> **Problem details**:
Your answer should consist of each line below that includes the word "within".

> **Records from a data collection**:
- - - - -

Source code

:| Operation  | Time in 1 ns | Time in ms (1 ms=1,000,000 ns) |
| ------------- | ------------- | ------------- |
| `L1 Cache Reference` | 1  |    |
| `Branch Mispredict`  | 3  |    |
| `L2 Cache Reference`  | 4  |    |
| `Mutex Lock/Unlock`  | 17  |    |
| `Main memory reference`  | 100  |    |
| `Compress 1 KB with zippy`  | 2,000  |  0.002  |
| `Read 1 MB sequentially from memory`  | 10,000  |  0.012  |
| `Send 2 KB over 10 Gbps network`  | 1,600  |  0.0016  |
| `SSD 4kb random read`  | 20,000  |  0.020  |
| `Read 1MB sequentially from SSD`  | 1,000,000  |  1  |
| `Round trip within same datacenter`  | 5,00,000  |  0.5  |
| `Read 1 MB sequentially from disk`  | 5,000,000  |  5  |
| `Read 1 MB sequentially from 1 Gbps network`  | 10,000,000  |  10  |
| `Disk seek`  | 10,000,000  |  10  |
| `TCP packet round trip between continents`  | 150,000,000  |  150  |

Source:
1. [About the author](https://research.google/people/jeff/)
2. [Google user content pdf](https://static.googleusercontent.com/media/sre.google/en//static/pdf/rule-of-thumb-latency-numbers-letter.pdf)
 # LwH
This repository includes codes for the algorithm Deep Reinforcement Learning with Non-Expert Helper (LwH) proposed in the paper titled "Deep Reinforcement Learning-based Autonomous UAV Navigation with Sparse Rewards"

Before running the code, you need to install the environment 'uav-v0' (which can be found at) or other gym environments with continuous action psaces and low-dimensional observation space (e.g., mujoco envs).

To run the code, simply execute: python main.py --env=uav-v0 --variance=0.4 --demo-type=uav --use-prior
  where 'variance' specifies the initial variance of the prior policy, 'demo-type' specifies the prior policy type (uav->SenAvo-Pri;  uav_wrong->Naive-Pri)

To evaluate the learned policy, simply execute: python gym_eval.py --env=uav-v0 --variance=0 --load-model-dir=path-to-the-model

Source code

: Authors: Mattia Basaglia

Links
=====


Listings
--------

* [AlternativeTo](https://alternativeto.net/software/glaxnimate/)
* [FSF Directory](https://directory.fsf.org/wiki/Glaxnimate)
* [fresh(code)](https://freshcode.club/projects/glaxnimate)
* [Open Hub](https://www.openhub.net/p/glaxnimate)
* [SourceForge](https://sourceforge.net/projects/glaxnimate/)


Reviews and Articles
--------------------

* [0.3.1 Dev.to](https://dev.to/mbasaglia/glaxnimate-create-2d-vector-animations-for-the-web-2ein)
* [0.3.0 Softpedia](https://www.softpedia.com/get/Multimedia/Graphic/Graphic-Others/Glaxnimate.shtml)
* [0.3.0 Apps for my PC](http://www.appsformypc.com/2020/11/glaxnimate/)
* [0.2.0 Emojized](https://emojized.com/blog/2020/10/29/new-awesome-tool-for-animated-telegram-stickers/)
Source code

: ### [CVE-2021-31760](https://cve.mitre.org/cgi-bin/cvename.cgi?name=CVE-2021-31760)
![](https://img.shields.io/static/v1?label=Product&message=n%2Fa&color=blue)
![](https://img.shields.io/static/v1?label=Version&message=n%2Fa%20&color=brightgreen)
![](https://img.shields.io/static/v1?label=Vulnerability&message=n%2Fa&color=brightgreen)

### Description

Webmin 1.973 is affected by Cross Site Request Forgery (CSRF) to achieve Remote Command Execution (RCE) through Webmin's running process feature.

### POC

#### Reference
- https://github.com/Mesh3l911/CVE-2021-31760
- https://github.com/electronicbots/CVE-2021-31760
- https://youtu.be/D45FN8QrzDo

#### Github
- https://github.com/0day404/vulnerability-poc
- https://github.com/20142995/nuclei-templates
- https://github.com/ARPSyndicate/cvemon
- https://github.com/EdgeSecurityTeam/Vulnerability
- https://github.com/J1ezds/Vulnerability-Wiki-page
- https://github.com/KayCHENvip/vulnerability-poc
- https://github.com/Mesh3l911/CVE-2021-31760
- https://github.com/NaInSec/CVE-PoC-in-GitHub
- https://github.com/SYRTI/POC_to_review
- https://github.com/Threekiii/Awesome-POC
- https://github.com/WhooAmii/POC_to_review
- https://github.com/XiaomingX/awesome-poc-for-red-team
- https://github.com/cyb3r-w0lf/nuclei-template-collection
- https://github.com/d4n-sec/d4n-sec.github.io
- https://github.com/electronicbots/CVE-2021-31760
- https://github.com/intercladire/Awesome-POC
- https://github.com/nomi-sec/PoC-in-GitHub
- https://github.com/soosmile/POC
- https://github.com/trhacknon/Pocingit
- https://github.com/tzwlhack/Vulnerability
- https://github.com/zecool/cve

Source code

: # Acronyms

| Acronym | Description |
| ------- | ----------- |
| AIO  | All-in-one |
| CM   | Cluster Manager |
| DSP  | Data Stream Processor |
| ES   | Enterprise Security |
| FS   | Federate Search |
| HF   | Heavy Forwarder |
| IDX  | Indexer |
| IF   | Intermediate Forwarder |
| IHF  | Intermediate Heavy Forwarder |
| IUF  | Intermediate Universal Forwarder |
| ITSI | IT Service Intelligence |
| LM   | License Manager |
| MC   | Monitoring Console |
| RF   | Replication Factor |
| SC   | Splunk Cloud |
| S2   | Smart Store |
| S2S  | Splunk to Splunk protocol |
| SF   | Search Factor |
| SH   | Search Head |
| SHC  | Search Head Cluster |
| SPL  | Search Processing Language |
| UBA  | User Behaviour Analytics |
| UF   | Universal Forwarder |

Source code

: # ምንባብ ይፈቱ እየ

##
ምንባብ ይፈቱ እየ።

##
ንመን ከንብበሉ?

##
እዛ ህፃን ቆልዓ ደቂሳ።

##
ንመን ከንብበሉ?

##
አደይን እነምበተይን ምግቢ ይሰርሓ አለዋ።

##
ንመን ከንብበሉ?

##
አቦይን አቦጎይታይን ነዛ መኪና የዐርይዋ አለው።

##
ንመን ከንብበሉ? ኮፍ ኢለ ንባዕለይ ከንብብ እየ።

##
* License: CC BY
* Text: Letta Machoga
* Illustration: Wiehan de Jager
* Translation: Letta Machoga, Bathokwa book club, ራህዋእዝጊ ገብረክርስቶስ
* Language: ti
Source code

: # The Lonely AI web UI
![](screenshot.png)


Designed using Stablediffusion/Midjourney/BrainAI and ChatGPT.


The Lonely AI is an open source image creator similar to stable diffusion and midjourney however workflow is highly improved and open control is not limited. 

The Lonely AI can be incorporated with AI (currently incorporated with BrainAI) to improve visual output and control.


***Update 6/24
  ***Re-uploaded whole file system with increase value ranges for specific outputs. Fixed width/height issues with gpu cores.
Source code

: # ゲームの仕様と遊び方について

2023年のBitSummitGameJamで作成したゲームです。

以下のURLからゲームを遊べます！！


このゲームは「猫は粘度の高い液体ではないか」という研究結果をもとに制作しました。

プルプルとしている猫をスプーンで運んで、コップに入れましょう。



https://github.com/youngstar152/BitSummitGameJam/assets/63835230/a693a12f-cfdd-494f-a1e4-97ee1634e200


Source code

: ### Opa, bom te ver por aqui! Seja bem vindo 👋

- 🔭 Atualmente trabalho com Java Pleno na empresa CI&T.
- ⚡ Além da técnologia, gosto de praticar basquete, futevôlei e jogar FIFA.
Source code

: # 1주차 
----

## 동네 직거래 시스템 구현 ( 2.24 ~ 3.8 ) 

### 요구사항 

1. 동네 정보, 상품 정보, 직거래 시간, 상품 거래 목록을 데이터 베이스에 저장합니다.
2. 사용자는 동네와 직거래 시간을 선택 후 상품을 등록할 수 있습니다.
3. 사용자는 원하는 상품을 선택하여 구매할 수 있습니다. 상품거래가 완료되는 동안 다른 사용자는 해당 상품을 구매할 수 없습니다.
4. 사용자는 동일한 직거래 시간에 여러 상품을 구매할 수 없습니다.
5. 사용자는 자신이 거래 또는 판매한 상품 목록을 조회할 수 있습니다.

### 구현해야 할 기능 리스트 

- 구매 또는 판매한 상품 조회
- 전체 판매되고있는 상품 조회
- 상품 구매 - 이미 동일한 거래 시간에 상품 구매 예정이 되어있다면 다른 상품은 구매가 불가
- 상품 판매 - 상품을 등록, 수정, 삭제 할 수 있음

- - - - -

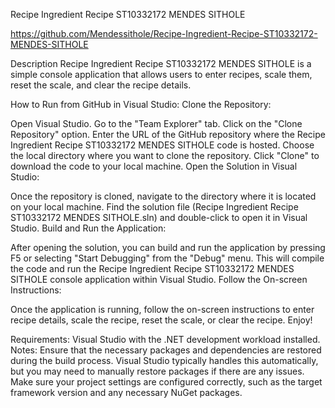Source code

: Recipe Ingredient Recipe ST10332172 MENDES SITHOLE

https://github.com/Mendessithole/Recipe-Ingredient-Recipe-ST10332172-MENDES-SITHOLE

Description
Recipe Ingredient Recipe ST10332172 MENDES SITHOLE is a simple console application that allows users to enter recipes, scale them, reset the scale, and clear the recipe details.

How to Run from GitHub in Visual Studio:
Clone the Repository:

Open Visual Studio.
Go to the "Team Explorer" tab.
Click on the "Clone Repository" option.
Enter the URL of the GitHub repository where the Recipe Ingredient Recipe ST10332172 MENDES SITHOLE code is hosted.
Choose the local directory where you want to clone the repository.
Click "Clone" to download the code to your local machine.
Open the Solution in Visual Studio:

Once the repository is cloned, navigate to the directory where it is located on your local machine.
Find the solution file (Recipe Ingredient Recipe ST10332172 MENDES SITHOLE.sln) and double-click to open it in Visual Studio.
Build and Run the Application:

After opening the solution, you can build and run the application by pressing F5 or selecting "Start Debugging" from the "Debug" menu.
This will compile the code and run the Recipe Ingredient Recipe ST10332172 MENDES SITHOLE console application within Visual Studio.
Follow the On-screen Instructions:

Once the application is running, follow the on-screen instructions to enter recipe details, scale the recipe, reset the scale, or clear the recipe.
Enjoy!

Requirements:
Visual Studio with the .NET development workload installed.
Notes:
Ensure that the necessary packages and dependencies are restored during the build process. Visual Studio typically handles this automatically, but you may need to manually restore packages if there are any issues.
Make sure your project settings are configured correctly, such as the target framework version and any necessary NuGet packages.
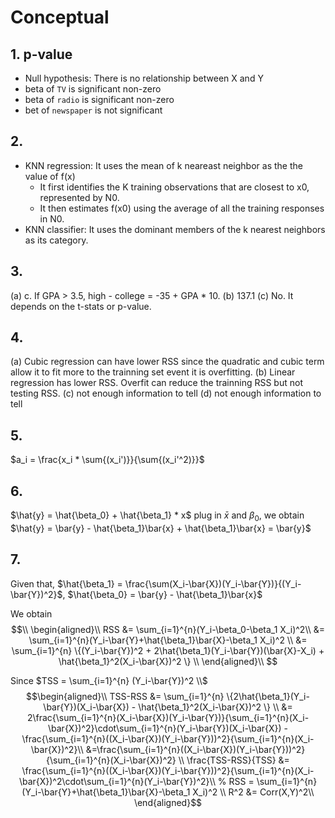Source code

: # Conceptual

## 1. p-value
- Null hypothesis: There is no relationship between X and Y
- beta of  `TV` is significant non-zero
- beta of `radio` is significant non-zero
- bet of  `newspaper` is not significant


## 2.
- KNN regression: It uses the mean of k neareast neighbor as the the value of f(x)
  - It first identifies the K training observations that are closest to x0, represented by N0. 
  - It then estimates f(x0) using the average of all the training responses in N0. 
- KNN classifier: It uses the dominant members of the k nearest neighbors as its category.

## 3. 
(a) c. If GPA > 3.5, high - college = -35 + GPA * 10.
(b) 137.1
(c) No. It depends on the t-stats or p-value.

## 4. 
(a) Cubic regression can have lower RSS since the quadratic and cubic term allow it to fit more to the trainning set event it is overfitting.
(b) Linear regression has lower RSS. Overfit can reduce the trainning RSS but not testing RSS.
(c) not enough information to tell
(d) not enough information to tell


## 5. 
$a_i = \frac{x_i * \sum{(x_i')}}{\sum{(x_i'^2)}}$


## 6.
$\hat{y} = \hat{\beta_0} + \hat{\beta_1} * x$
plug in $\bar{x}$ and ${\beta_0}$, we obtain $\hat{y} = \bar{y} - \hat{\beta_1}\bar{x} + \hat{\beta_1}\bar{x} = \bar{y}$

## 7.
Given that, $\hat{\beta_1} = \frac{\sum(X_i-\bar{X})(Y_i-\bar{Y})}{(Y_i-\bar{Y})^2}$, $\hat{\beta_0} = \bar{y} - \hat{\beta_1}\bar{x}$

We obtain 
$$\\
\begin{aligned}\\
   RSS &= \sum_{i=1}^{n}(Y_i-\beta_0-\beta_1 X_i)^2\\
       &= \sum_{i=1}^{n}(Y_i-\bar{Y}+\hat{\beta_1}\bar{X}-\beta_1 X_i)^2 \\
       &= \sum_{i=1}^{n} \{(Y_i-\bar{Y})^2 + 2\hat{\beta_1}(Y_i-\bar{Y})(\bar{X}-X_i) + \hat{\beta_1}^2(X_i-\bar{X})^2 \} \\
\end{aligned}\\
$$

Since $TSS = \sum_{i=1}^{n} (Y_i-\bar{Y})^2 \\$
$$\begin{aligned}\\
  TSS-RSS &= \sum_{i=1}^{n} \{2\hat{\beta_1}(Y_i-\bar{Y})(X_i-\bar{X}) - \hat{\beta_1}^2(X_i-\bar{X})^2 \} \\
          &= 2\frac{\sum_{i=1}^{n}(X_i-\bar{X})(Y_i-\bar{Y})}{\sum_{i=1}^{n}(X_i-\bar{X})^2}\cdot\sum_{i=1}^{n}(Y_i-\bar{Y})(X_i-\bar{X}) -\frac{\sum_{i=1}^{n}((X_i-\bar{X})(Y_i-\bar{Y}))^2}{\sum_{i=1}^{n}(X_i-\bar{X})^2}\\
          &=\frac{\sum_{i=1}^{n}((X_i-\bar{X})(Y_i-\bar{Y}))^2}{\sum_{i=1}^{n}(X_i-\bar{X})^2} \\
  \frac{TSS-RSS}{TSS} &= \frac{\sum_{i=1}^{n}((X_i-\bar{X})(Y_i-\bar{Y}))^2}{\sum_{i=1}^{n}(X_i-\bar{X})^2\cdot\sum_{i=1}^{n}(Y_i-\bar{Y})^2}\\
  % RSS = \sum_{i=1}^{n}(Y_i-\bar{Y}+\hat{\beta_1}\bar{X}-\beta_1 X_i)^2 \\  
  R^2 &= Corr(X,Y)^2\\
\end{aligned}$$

- - - - -

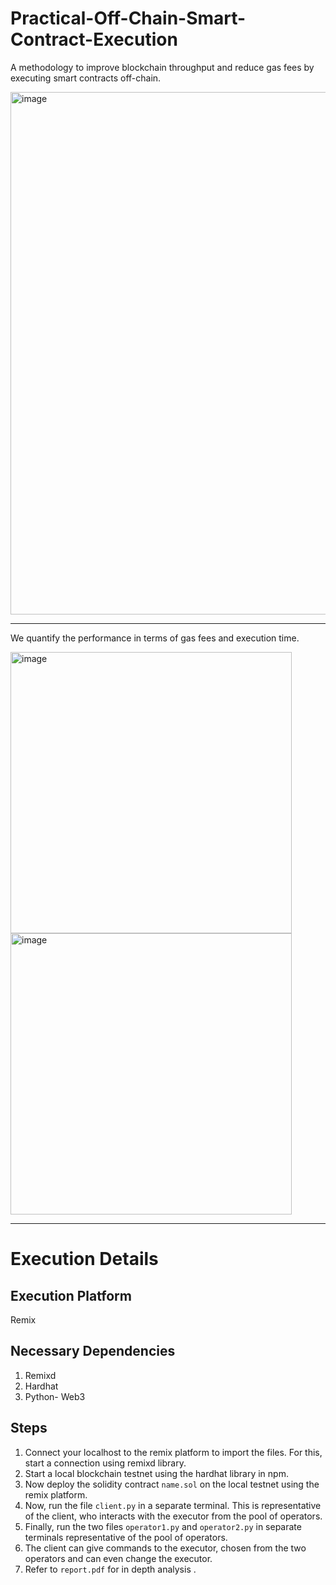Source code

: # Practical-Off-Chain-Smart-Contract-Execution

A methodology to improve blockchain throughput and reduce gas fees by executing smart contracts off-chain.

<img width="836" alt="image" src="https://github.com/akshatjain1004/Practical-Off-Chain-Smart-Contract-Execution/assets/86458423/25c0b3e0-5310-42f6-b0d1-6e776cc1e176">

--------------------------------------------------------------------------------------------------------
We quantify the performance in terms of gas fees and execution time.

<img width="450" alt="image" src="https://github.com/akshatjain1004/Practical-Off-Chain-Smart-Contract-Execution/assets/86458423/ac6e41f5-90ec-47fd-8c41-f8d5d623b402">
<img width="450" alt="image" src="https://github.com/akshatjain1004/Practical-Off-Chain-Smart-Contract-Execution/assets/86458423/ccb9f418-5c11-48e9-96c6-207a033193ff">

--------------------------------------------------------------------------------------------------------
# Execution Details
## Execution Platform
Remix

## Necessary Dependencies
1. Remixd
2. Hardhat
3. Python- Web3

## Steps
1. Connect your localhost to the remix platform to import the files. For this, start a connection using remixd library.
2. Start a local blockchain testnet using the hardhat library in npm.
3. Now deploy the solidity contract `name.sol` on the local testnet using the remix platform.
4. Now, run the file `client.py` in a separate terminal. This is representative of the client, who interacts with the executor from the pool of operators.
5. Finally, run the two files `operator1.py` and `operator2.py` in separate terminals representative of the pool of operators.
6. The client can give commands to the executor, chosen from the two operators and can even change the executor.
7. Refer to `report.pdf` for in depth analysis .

- - - - -

> **Solution below**:
| `Round trip within same datacenter`  | 5,00,000  |  0.5  |
This will compile the code and run the Recipe Ingredient Recipe ST10332172 MENDES SITHOLE console application within Visual Studio.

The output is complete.